[Saved data entries]

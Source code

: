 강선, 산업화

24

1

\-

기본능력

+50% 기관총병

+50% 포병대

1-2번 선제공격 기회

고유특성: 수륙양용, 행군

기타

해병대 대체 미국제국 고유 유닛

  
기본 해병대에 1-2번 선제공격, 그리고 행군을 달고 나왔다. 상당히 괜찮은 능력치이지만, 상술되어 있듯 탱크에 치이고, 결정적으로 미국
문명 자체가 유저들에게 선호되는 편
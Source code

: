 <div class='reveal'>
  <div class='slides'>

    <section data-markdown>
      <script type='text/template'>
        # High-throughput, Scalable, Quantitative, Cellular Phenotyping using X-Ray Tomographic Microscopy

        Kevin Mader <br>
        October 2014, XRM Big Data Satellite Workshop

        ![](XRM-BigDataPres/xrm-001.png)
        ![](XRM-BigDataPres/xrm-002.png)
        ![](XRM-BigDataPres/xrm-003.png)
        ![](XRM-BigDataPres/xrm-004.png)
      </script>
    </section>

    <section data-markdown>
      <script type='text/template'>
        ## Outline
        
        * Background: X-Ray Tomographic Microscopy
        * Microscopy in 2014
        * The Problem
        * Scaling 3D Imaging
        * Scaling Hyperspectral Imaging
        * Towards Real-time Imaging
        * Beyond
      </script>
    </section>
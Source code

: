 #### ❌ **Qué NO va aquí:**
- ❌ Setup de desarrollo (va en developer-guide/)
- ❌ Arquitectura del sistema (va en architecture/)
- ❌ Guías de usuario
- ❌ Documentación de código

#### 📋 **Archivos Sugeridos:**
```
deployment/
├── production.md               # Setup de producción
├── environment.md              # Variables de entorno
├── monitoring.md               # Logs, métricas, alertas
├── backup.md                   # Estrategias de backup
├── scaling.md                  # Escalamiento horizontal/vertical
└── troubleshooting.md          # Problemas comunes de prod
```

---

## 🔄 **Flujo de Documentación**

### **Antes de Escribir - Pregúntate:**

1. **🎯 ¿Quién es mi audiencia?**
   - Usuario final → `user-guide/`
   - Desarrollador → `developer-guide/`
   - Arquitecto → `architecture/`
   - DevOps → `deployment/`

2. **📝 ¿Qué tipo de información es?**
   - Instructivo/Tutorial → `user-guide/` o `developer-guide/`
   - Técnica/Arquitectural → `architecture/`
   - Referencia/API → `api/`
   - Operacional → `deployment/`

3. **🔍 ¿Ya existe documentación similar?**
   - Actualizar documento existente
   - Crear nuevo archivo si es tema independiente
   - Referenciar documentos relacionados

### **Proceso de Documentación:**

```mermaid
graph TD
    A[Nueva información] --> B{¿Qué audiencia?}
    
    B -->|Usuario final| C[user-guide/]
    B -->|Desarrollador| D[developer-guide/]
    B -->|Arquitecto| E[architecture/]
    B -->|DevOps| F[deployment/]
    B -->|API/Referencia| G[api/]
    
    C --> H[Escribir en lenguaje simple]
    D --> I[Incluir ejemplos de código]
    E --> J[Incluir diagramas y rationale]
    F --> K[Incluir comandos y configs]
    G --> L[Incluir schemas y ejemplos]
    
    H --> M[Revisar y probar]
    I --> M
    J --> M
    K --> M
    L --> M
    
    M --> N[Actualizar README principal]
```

> _YOUR GOAL_
Copy every line where the word "Microscopy" is present in the entries above.

> _REPLY TO THE TASK_
        # High-throughput, Scalable, Quantitative, Cellular Phenotyping using X-Ray Tomographic Microscopy
        * Background: X-Ray Tomographic Microscopy
        * Microscopy in 2014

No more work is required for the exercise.